[AIM OF THE EXERCISE] No pictures should appear. The lines from the beginning of the listing through the one holding "## Training" must be reproduced exactly, and nothing more.

[GIVEN ENTRIES]
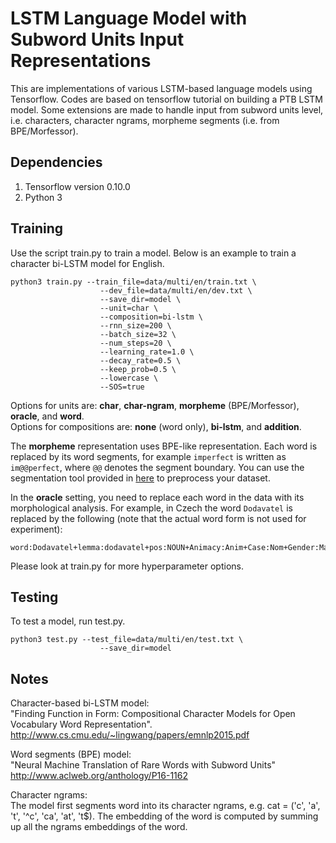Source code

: # LSTM Language Model with Subword Units Input Representations

This are implementations of various LSTM-based language models using Tensorflow. 
Codes are based on tensorflow tutorial on building a PTB LSTM model. 
Some extensions are made to handle input from subword units level, i.e. characters, character ngrams, morpheme segments 
(i.e. from BPE/Morfessor).

## Dependencies
1. Tensorflow version 0.10.0
2. Python 3

## Training
Use the script train.py to train a model. Below is an example to train a character bi-LSTM model for English.
```
python3 train.py --train_file=data/multi/en/train.txt \
					--dev_file=data/multi/en/dev.txt \
					--save_dir=model \
					--unit=char \
					--composition=bi-lstm \
					--rnn_size=200 \
					--batch_size=32 \
					--num_steps=20 \
					--learning_rate=1.0 \
					--decay_rate=0.5 \
					--keep_prob=0.5 \
					--lowercase \
					--SOS=true
```
Options for units are: **char**, **char-ngram**, **morpheme** (BPE/Morfessor), **oracle**, and **word**.  
Options for compositions are: **none** (word only), **bi-lstm**, and **addition**.

The **morpheme** representation uses BPE-like representation. Each word is replaced by its word segments, for example `imperfect` is written as `im@@perfect`, where `@@` denotes the segment boundary. You can use the segmentation tool provided in [here](http://www.aclweb.org/anthology/P16-1162) to preprocess your dataset.

In the **oracle** setting, you need to replace each word in the data with its morphological analysis. For example, in Czech the word `Dodavatel` is replaced by the following (note that the actual word form is not used for experiment):
```
word:Dodavatel+lemma:dodavatel+pos:NOUN+Animacy:Anim+Case:Nom+Gender:Masc+Negative:Pos+Number:Sing
```
Please look at train.py for more hyperparameter options.

## Testing
To test a model, run test.py.
```
python3 test.py --test_file=data/multi/en/test.txt \
					--save_dir=model
```

## Notes
Character-based bi-LSTM model:  
"Finding Function in Form: Compositional Character Models for Open Vocabulary Word Representation".  
http://www.cs.cmu.edu/~lingwang/papers/emnlp2015.pdf

Word segments (BPE) model:  
"Neural Machine Translation of Rare Words with Subword Units"  
http://www.aclweb.org/anthology/P16-1162

Character ngrams:  
The model first segments word into its character ngrams, e.g. cat = ('c', 'a', 't', '^c', 'ca', 'at', 't$). The embedding of the word is computed by summing up all the ngrams embeddings of the word.



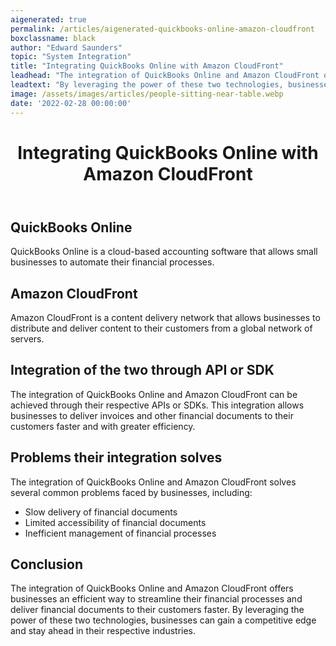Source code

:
 ```yaml
---
aigenerated: true
permalink: /articles/aigenerated-quickbooks-online-amazon-cloudfront
boxclassname: black
author: "Edward Saunders"
topic: "System Integration"
title: "Integrating QuickBooks Online with Amazon CloudFront"
leadhead: "The integration of QuickBooks Online and Amazon CloudFront offers businesses an efficient way to streamline their financial processes and deliver financial documents to their customers faster"
leadtext: "By leveraging the power of these two technologies, businesses can gain a competitive edge and stay ahead in their respective industries."
image: /assets/images/articles/people-sitting-near-table.webp
date: '2022-02-28 00:00:00'
---
```

<div class="arttext">    <header>
      <h1>Integrating QuickBooks Online with Amazon CloudFront</h1>
    </header>
    <section>
      <h2>QuickBooks Online</h2>
      <p>QuickBooks Online is a cloud-based accounting software that allows small businesses to automate their financial processes.</p>
    </section>
    <section>
      <h2>Amazon CloudFront</h2>
      <p>Amazon CloudFront is a content delivery network that allows businesses to distribute and deliver content to their customers from a global network of servers.</p>
    </section>
    <section>
      <h2>Integration of the two through API or SDK</h2>
      <p>The integration of QuickBooks Online and Amazon CloudFront can be achieved through their respective APIs or SDKs. This integration allows businesses to deliver invoices and other financial documents to their customers faster and with greater efficiency.</p>
    </section>
    <section>
      <h2>Problems their integration solves</h2>
      <p>The integration of QuickBooks Online and Amazon CloudFront solves several common problems faced by businesses, including:</p>
      <ul>
        <li>Slow delivery of financial documents</li>
        <li>Limited accessibility of financial documents</li>
        <li>Inefficient management of financial processes</li>
      </ul>
    </section>
    <section>
      <h2>Conclusion</h2>
      <p>The integration of QuickBooks Online and Amazon CloudFront offers businesses an efficient way to streamline their financial processes and deliver financial documents to their customers faster. By leveraging the power of these two technologies, businesses can gain a competitive edge and stay ahead in their respective industries.</p>
    </section>
</div>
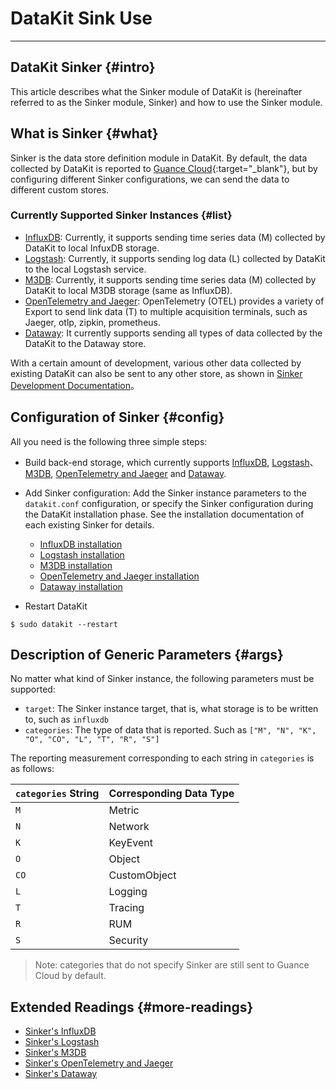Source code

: # DataKit Sink Use
---

## DataKit Sinker {#intro}

This article describes what the Sinker module of DataKit is (hereinafter referred to as the Sinker module, Sinker) and how to use the Sinker module.

## What is Sinker {#what}

Sinker is the data store definition module in DataKit. By default, the data collected by DataKit is reported to [Guance Cloud](https://console.guance.com/){:target="_blank"}, but by configuring different Sinker configurations, we can send the data to different custom stores.

### Currently Supported Sinker Instances {#list}

- [InfluxDB](datakit-sink-influxdb.md): Currently, it supports sending time series data (M) collected by DataKit to local InfuxDB storage.
- [Logstash](datakit-sink-logstash.md): Currently, it supports sending log data (L) collected by DataKit to the local Logstash service.
- [M3DB](datakit-sink-m3db.md): Currently, it supports sending time series data (M) collected by DataKit to local M3DB storage (same as InfluxDB).
- [OpenTelemetry and Jaeger](datakit-sink-otel-jaeger.md): OpenTelemetry (OTEL) provides a variety of Export to send link data (T) to multiple acquisition terminals, such as Jaeger, otlp, zipkin, prometheus.
- [Dataway](datakit-sink-dataway.md): It currently supports sending all types of data collected by the DataKit to the Dataway store.

With a certain amount of development, various other data collected by existing DataKit can also be sent to any other store, as shown in [Sinker Development Documentation](datakit-sink-dev.md)。

## Configuration of Sinker {#config}

All you need is the following three simple steps:

- Build back-end storage, which currently supports [InfluxDB](datakit-sink-influxdb.md), [Logstash](datakit-sink-logstash.md)、[M3DB](datakit-sink-m3db.md), [OpenTelemetry and Jaeger](datakit-sink-otel-jaeger.md) and [Dataway](datakit-sink-dataway.md).

- Add Sinker configuration: Add the Sinker instance parameters to the `datakit.conf` configuration, or specify the Sinker configuration during the DataKit installation phase. See the installation documentation of each existing Sinker for details.

  - [InfluxDB installation](datakit-sink-influxdb.md)
  - [Logstash installation](datakit-sink-logstash.md)
  - [M3DB installation](datakit-sink-m3db.md)
  - [OpenTelemetry and Jaeger installation](datakit-sink-otel-jaeger.md)
  - [Dataway installation](datakit-sink-dataway.md)

- Restart DataKit

```shell
$ sudo datakit --restart
```

## Description of Generic Parameters {#args}

No matter what kind of Sinker instance, the following parameters must be supported:

- `target`: The Sinker instance target, that is, what storage is to be written to, such as `influxdb`
- `categories`: The type of data that is reported. Such as `["M", "N", "K", "O", "CO", "L", "T", "R", "S"]`

The reporting measurement corresponding to each string in `categories` is as follows:

| `categories` String | Corresponding Data Type |
| ----                | ----         |
| `M`                 | Metric       |
| `N`                 | Network      |
| `K`                 | KeyEvent     |
| `O`                 | Object       |
| `CO`                | CustomObject |
| `L`                 | Logging      |
| `T`                 | Tracing      |
| `R`                 | RUM          |
| `S`                 | Security     |

> Note: categories that do not specify Sinker are still sent to Guance Cloud by default.

## Extended Readings {#more-readings}

- [Sinker's InfluxDB](datakit-sink-influxdb.md)
- [Sinker's Logstash](datakit-sink-logstash.md)
- [Sinker's M3DB](datakit-sink-m3db.md)
- [Sinker's OpenTelemetry and Jaeger](datakit-sink-otel-jaeger.md)
- [Sinker's Dataway](datakit-sink-dataway.md)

[RESPONSE TO THIS TASK]
Source code

: # LSTM Language Model with Subword Units Input Representations

This are implementations of various LSTM-based language models using Tensorflow. 
Codes are based on tensorflow tutorial on building a PTB LSTM model. 
Some extensions are made to handle input from subword units level, i.e. characters, character ngrams, morpheme segments 
(i.e. from BPE/Morfessor).

## Dependencies
1. Tensorflow version 0.10.0
2. Python 3

## Training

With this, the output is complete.